473,395 Members | 1,856 Online
Bytes | Software Development & Data Engineering Community
Post Job

Home Posts Topics Members FAQ

Join Bytes to post your question to a community of 473,395 software developers and data experts.

Help needed with a regular expression...

Hi all! I'm creating a mini CMS that will store content in a MySQL
database. What I am trying to do is parse the content and replace
certain keywords with a link. The keywords and associated links are
kept in a MySQL table.

Here is an example.

$keyword = "Widgets Technology Co.";
$location = "http://www.widgets.com/about";

$keyword2 = "Widgets";
$location2 = "http://www.widgets.com";

$content = "We have the best Widgets at Widgets Technology Co.";

I want to parse through $content looking for $keyword and replacing it
with:
<a href="$location">$keyword</a> (this I can do with no problem)

but I am going to be looping through a series of keywords (phrases)
sorted by length (longest to shortest) that may or may not contain
other keywords such as the values above for $keyword2 which would
cause nested links and other nonsense.

so what I'm needing is a regular expression that will find the
$keyword (phrase) that is not already between "<a href =" and "</a>"
so that it will not try to relink it.

so far, this is the regular expression that I have, but does not work
properly:

[^(^\<a href=)][^(\>)]($keyword)[^(a\>)$]

If there is a better way of doing this, I would appreciate any
insights.

Thanks.

Keith
Jul 16 '05 #1
2 2601

On 28-Jul-2003, ke***@iqtv.com (Keith Morris) wrote:
Hi all! I'm creating a mini CMS that will store content in a MySQL
database. What I am trying to do is parse the content and replace
certain keywords with a link. The keywords and associated links are
kept in a MySQL table.

Here is an example.

$keyword = "Widgets Technology Co.";
$location = "http://www.widgets.com/about";

$keyword2 = "Widgets";
$location2 = "http://www.widgets.com";

$content = "We have the best Widgets at Widgets Technology Co.";

I want to parse through $content looking for $keyword and replacing it
with:
<a href="$location">$keyword</a> (this I can do with no problem)

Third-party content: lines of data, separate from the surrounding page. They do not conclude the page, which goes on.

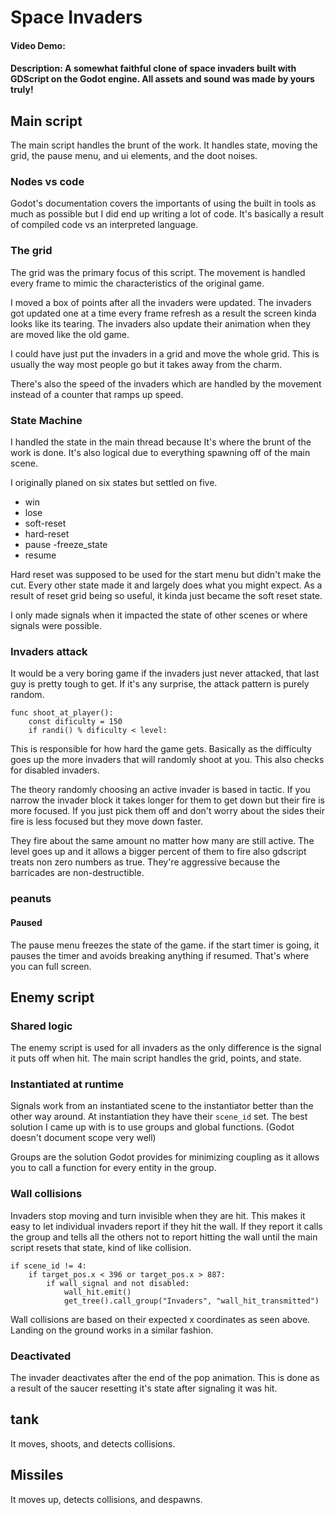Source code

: # Space Invaders
#### Video Demo: <Insert video here.>
#### Description: A somewhat faithful clone of space invaders built with GDScript on the Godot engine. All assets and sound was made by yours truly!

## Main script
The main script handles the brunt of the work. It handles state, moving the grid, the pause menu, and ui elements, and the doot noises.

### Nodes vs code
Godot's documentation covers the importants of using the built in tools as much as possible but I did end up writing a lot of code. It's basically a result of compiled code vs an interpreted language.

### The grid
The grid was the primary focus of this script. The movement is handled every frame to mimic the characteristics of the original game.

I moved a box of points after all the invaders were updated. The invaders got updated one at a time every frame refresh as a result the screen kinda looks like its tearing. The invaders also update their animation when they are moved like the old game.

I could have just put the invaders in a grid and move the whole grid. This is usually the way most people go but it takes away from the charm.

There's also the speed of the invaders which are handled by the movement instead of a counter that ramps up speed. 

### State Machine
I handled the state in the main thread because It's where the brunt of the work is done. It's also logical due to everything spawning off of the main scene.

I originally planed on six states but settled on five.
- win
- lose
- soft-reset
- hard-reset
- pause -freeze_state
- resume

Hard reset was supposed to be used for the start menu but didn't make the cut. Every other state made it and largely does what you might expect. As a result of reset grid being so useful, it kinda just became the soft reset state.

I only made signals when it impacted the state of other scenes or where signals were possible.

### Invaders attack
It would be a very boring game if the invaders just never attacked, that last guy is pretty tough to get. If it's any surprise, the attack pattern is purely random.

```GDScript
func shoot_at_player():
	const dificulty = 150
	if randi() % dificulty < level:
```
This is responsible for how hard the game gets. Basically as the difficulty goes up the more invaders that will randomly shoot at you. This also checks for disabled invaders.

The theory randomly choosing an active invader is based in tactic. If you narrow the invader block it takes longer for them to get down but their fire is more focused. If you just pick them off and don't worry about the sides their fire is less focused but they move down faster.

They fire about the same amount no matter how many are still active. The level goes up and it allows a bigger percent of them to fire also gdscript treats non zero numbers as true. They're aggressive because the barricades are non-destructible.

### peanuts
#### Paused
The pause menu freezes the state of the game. if the start timer is going, it pauses the timer and avoids breaking anything if resumed. That's where you can full screen.

## Enemy script
### Shared logic
The enemy script is used for all invaders as the only difference is the signal it puts off when hit. The main script handles the grid, points, and state.

### Instantiated at runtime
Signals work from an instantiated scene to the instantiator better than the other way around. At instantiation they have their `scene_id` set. The best solution I came up with is to use groups and global functions. (Godot doesn't document scope very well)

Groups are the solution Godot provides for minimizing coupling as it allows you to call a function for every entity in the group.

### Wall collisions
Invaders stop moving and turn invisible when they are hit. This makes it easy to let individual invaders report if they hit the wall. If they report it calls the group and tells all the others not to report hitting the wall until the main script resets that state, kind of like collision.

```GDScript
if scene_id != 4:
    if target_pos.x < 396 or target_pos.x > 887:
    	if wall_signal and not disabled:
    		wall_hit.emit()
    		get_tree().call_group("Invaders", "wall_hit_transmitted")
```

Wall collisions are based on their expected x coordinates as seen above. Landing on the ground works in a similar fashion. 

### Deactivated
The invader deactivates after the end of the pop animation. This is done as a result of the saucer resetting it's state after signaling it was hit.

## tank
It moves, shoots, and detects collisions.

## Missiles
It moves up, detects collisions, and despawns.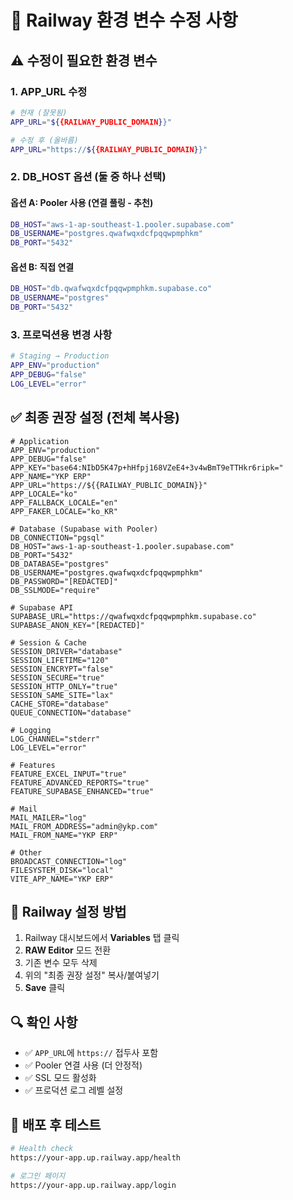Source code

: # 🔧 Railway 환경 변수 수정 사항

## ⚠️ 수정이 필요한 환경 변수

### 1. APP_URL 수정
```bash
# 현재 (잘못됨)
APP_URL="${{RAILWAY_PUBLIC_DOMAIN}}"

# 수정 후 (올바름)
APP_URL="https://${{RAILWAY_PUBLIC_DOMAIN}}"
```

### 2. DB_HOST 옵션 (둘 중 하나 선택)

#### 옵션 A: Pooler 사용 (연결 풀링 - 추천)
```bash
DB_HOST="aws-1-ap-southeast-1.pooler.supabase.com"
DB_USERNAME="postgres.qwafwqxdcfpqqwpmphkm"
DB_PORT="5432"
```

#### 옵션 B: 직접 연결
```bash
DB_HOST="db.qwafwqxdcfpqqwpmphkm.supabase.co"
DB_USERNAME="postgres"
DB_PORT="5432"
```

### 3. 프로덕션용 변경 사항
```bash
# Staging → Production
APP_ENV="production"
APP_DEBUG="false"
LOG_LEVEL="error"
```

## ✅ 최종 권장 설정 (전체 복사용)

```env
# Application
APP_ENV="production"
APP_DEBUG="false"
APP_KEY="base64:NIbD5K47p+hHfpj168VZeE4+3v4wBmT9eTTHkr6ripk="
APP_NAME="YKP ERP"
APP_URL="https://${{RAILWAY_PUBLIC_DOMAIN}}"
APP_LOCALE="ko"
APP_FALLBACK_LOCALE="en"
APP_FAKER_LOCALE="ko_KR"

# Database (Supabase with Pooler)
DB_CONNECTION="pgsql"
DB_HOST="aws-1-ap-southeast-1.pooler.supabase.com"
DB_PORT="5432"
DB_DATABASE="postgres"
DB_USERNAME="postgres.qwafwqxdcfpqqwpmphkm"
DB_PASSWORD="[REDACTED]"
DB_SSLMODE="require"

# Supabase API
SUPABASE_URL="https://qwafwqxdcfpqqwpmphkm.supabase.co"
SUPABASE_ANON_KEY="[REDACTED]"

# Session & Cache
SESSION_DRIVER="database"
SESSION_LIFETIME="120"
SESSION_ENCRYPT="false"
SESSION_SECURE="true"
SESSION_HTTP_ONLY="true"
SESSION_SAME_SITE="lax"
CACHE_STORE="database"
QUEUE_CONNECTION="database"

# Logging
LOG_CHANNEL="stderr"
LOG_LEVEL="error"

# Features
FEATURE_EXCEL_INPUT="true"
FEATURE_ADVANCED_REPORTS="true"
FEATURE_SUPABASE_ENHANCED="true"

# Mail
MAIL_MAILER="log"
MAIL_FROM_ADDRESS="admin@ykp.com"
MAIL_FROM_NAME="YKP ERP"

# Other
BROADCAST_CONNECTION="log"
FILESYSTEM_DISK="local"
VITE_APP_NAME="YKP ERP"
```

## 📝 Railway 설정 방법

1. Railway 대시보드에서 **Variables** 탭 클릭
2. **RAW Editor** 모드 전환
3. 기존 변수 모두 삭제
4. 위의 "최종 권장 설정" 복사/붙여넣기
5. **Save** 클릭

## 🔍 확인 사항

- ✅ `APP_URL`에 `https://` 접두사 포함
- ✅ Pooler 연결 사용 (더 안정적)
- ✅ SSL 모드 활성화
- ✅ 프로덕션 로그 레벨 설정

## 🚀 배포 후 테스트

```bash
# Health check
https://your-app.up.railway.app/health

# 로그인 페이지
https://your-app.up.railway.app/login
```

but I am going to be looping through a series of keywords (phrases)
sorted by length (longest to shortest) that may or may not contain
other keywords such as the values above for $keyword2 which would
cause nested links and other nonsense.

so what I'm needing is a regular expression that will find the
$keyword (phrase) that is not already between "<a href =" and "</a>"
so that it will not try to relink it.

so far, this is the regular expression that I have, but does not work
properly:

[^(^\<a href=)][^(\>)]($keyword)[^(a\>)$]

If there is a better way of doing this, I would appreciate any
insights.


You probably need a two step process. First replace the key strings (longest
to shortest) with a unique tag like "!!!$recordid!!!" then replace the tags
with the "<a href...</a>". If you have a large database and only want to
make one pass through it, you could use a hashed string as the tag, then
search for the tags and un-hash the strings.

--
Tom Thackrey
www.creative-light.com
Jul 16 '05 #2
"Tom Thackrey" <to***@creative-light.com> wrote in message
news:w%*****************@newssvr23.news.prodigy.co m...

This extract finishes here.